### Work item:
Your answer must hold only the lines below from the line containing "SetRequestLogs sets RequestLogs" through the line containing "SetRequestLogsNil sets the", each reproduced exactly.

++++++++++++++++++++

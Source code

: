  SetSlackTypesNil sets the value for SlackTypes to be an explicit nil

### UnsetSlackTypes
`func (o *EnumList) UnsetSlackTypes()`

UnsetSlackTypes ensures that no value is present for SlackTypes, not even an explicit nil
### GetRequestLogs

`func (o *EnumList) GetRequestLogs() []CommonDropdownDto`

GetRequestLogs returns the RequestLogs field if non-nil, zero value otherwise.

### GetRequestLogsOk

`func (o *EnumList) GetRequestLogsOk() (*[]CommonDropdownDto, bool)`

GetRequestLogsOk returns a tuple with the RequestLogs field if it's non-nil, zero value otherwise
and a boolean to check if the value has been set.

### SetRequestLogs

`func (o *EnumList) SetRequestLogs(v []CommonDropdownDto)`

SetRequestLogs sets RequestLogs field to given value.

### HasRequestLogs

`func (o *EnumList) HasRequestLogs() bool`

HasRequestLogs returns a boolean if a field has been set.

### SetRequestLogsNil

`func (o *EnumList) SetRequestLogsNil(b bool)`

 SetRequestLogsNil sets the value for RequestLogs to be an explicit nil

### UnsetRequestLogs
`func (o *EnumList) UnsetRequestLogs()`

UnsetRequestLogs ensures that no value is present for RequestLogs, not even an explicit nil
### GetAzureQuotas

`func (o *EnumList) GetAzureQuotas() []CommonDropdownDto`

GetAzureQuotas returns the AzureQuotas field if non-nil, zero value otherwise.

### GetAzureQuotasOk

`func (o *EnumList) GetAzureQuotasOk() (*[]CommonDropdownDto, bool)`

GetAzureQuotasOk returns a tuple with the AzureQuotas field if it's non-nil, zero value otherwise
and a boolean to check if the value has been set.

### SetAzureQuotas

++++++++++++++++++++

### Response:
SetRequestLogs sets RequestLogs field to given value.

### HasRequestLogs

`func (o *EnumList) HasRequestLogs() bool`

HasRequestLogs returns a boolean if a field has been set.

### SetRequestLogsNil

`func (o *EnumList) SetRequestLogsNil(b bool)`

 SetRequestLogsNil sets the value for RequestLogs to be an explicit nil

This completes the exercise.